Несмотря на признание А. Смита классиком и одним из родоначальников экономики как науки, последующие авторы оставили в стороне тезис о воздействии на общество различных способов центрации социальных отношений и позиций участников. По причинам экономического и политического доминирования западных капиталистических стран, прежде всего Великобритании, над более многочисленными и богатыми восточными традиционными сообществами представители классической политэкономии принимают капиталистическое устройство общества как само собой разумеющееся и основной упор делают на организации политической свободы, детализации экономических процессов и вере в функциональный рационализм как основание социализации 42.
В частности, Д. Рикардо и Дж. С. Милль прежде всего обращают внимание на разделение труда и организацию производства; капитал рассматривается как ресурс производства, а не социальной организации. Возможность политического равенства отношений, которую в конце XVIII в. увидела образованная публика, способствовала появлению представлений о рациональном и равно упорядоченном обществе 43. Теории утилитаризма И. Бентама и позитивизма О. Конта явились онтологическим и практическим обоснованием идеи гомогенности общества. Методологически представление о гомогенности, линейности общественных отношений было определено логическими постулатами классического естествознания, и А. де Сен-Симон собирался «проложить новый физико-математический путь человеческому пониманию». Все вместе это привело общественные науки к представлению о равном воздействии процессов коммуникации на общество как бесконечно повторяющихся и бесконечно равных законов.
Вслед за И. Кантом науки взялись за поиски общих трансцендентальных условий, находя для каждого аспекта общества ту или иную идеальную структуру. Для начала социальные науки занялись поиском вечного двигателя – такого идеального социального, экономического и политического устройства, которое было бы равновесным, а следовательно, однообразно управляемым с помощью институтов типа свободного рынка или государства, одинаково воздействующих на аудиторию. Не найдя такового, науки все более переключались на решение узкоспециальных вопросов и оптимизацию работы отдельных общественных институтов, деятельность которых, как считается, в равной мере отвечает всем интересам всех людей.
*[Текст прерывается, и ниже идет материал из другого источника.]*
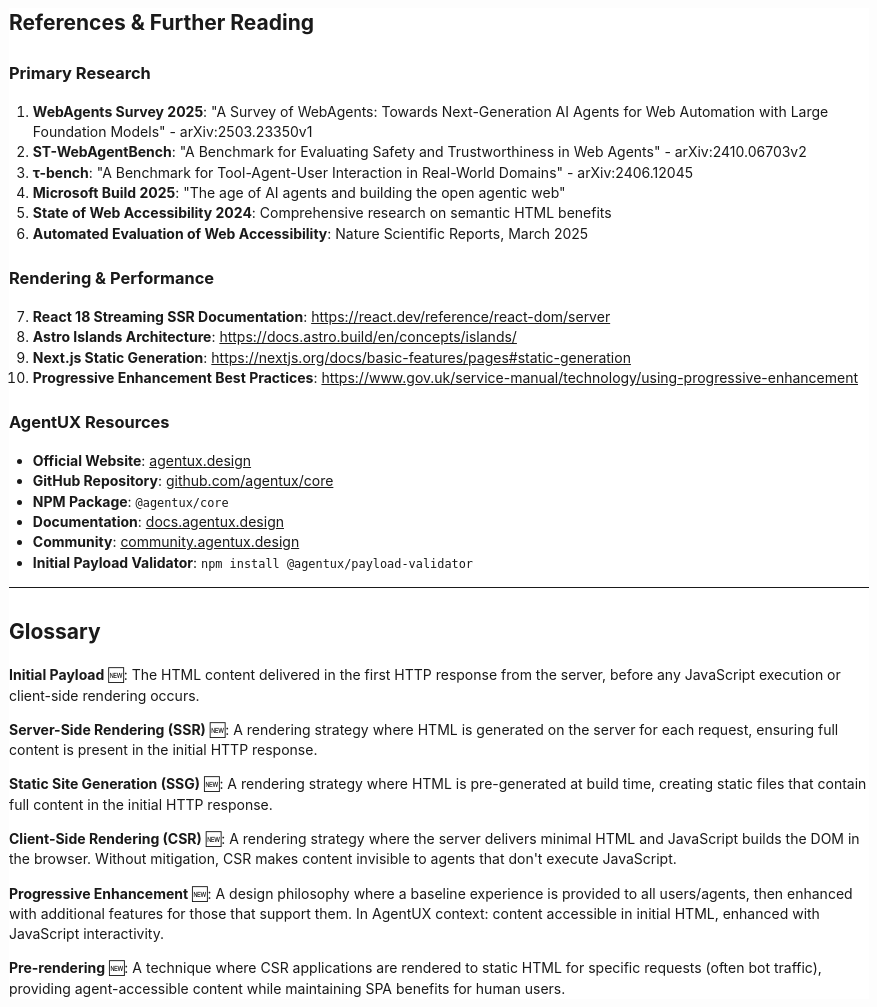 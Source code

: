 ## **References & Further Reading**

### **Primary Research**

1. **WebAgents Survey 2025**: "A Survey of WebAgents: Towards Next-Generation AI Agents for Web Automation with Large Foundation Models" - arXiv:2503.23350v1
2. **ST-WebAgentBench**: "A Benchmark for Evaluating Safety and Trustworthiness in Web Agents" - arXiv:2410.06703v2
3. **τ-bench**: "A Benchmark for Tool-Agent-User Interaction in Real-World Domains" - arXiv:2406.12045
4. **Microsoft Build 2025**: "The age of AI agents and building the open agentic web"
5. **State of Web Accessibility 2024**: Comprehensive research on semantic HTML benefits
6. **Automated Evaluation of Web Accessibility**: Nature Scientific Reports, March 2025

### **Rendering & Performance**

7. **React 18 Streaming SSR Documentation**: https://react.dev/reference/react-dom/server
8. **Astro Islands Architecture**: https://docs.astro.build/en/concepts/islands/
9. **Next.js Static Generation**: https://nextjs.org/docs/basic-features/pages#static-generation
10. **Progressive Enhancement Best Practices**: https://www.gov.uk/service-manual/technology/using-progressive-enhancement

### **AgentUX Resources**

- **Official Website**: [agentux.design](https://agentux.design)
- **GitHub Repository**: [github.com/agentux/core](https://github.com/agentux/core)
- **NPM Package**: `@agentux/core`
- **Documentation**: [docs.agentux.design](https://docs.agentux.design)
- **Community**: [community.agentux.design](https://community.agentux.design)
- **Initial Payload Validator**: `npm install @agentux/payload-validator`

---

## **Glossary**

**Initial Payload** 🆕: The HTML content delivered in the first HTTP response from the server, before any JavaScript execution or client-side rendering occurs.

**Server-Side Rendering (SSR)** 🆕: A rendering strategy where HTML is generated on the server for each request, ensuring full content is present in the initial HTTP response.

**Static Site Generation (SSG)** 🆕: A rendering strategy where HTML is pre-generated at build time, creating static files that contain full content in the initial HTTP response.

**Client-Side Rendering (CSR)** 🆕: A rendering strategy where the server delivers minimal HTML and JavaScript builds the DOM in the browser. Without mitigation, CSR makes content invisible to agents that don't execute JavaScript.

**Progressive Enhancement** 🆕: A design philosophy where a baseline experience is provided to all users/agents, then enhanced with additional features for those that support them. In AgentUX context: content accessible in initial HTML, enhanced with JavaScript interactivity.

**Pre-rendering** 🆕: A technique where CSR applications are rendered to static HTML for specific requests (often bot traffic), providing agent-accessible content while maintaining SPA benefits for human users.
Как следствие, возрастал прикладной, практический аспект исследований, вопросов и решений, тогда как теория принимала академический характер, иначе говоря, становилась «болтовней».
Однако время от времени социальные процессы подкидывали каверзные вопросы, например почему сообщества развиваются по-разному; почему люди не могут изменить обстоятельств своего существования, даже если прекрасно осознают их; почему пороки неискоренимы; почему одни богатеют, а другие беднеют и т. д. Не найдя ответов, оставалось лишь развести руками и объявить о принципиально неразрешимой загадке общественного устройства либо толковать что-то такое о «культуре», «традициях» и прочих воплощениях духа, наконец, пользоваться стереотипами и приписывать разным народам и социальным группам какие-то особенные свойства, предопределяющие какой-то особый путь существования.
В ходе исторического процесса институциональное устройство общества изменялось, реагируя на существовавшие практики, но научное объяснение этому исходило из идеальной структуры отношений, в равной мере согласующей условия, интересы и возможности сообществ – индивидов, групп, стран и народов, вне зависимости от условий их существования и позиций во взаимной коммуникации. В работах Г. Гегеля, О. Конта, Г. Спенсера, Э. Дюркгейма, М. Вебера и Т. Парсонса объяснение социального развития синтезировало теоретические представления о взаимосвязанности общества как целого, но попытки выйти на поверхность повседневной реальности оборачивались апологией собственного или желаемого социального порядка. Теоретически все сообщества были равны, практически – различны. Ситуацию сообществ, неравно реализующих «равные» возможности, стали имплицитно объяснять «развитием» и «отсталостью», корни которых также имплицитно усматривались в культуре народов, а границы – в пределах национальных государств.
Попытки обойти недостатки концепции тотального общества – в виде практик Э. Гидденса, П. Бурдье – оказались небезынтересными и немало поведали об устройстве общественных отношений, но и они содержали в себе неустранимые недостатки. В частности, эти концепции не в состоянии объяснить одновременные сходство и различие практик, их содержательные и формальные изменения, то есть динамику и границы. Политические теории группировались вокруг идеологических партий, отстаивая правоту консерватизма, либерализма, марксизма, фашизма в пользу отдельных групп; обслуживали бюрократию, занимаясь теоретизированием администрирования внешней и внутренней политики, либо сосредоточивались на отдельных аспектах политических отношений, будь то геополитика, борьба партий и т. д. Попытки создания синтетических теорий К. Маркса, М. Вебера группировались вокруг частных институциональных аспектов, а теории общественной организации В. Парето и Г. Тарда, по сути, не получили продолжения.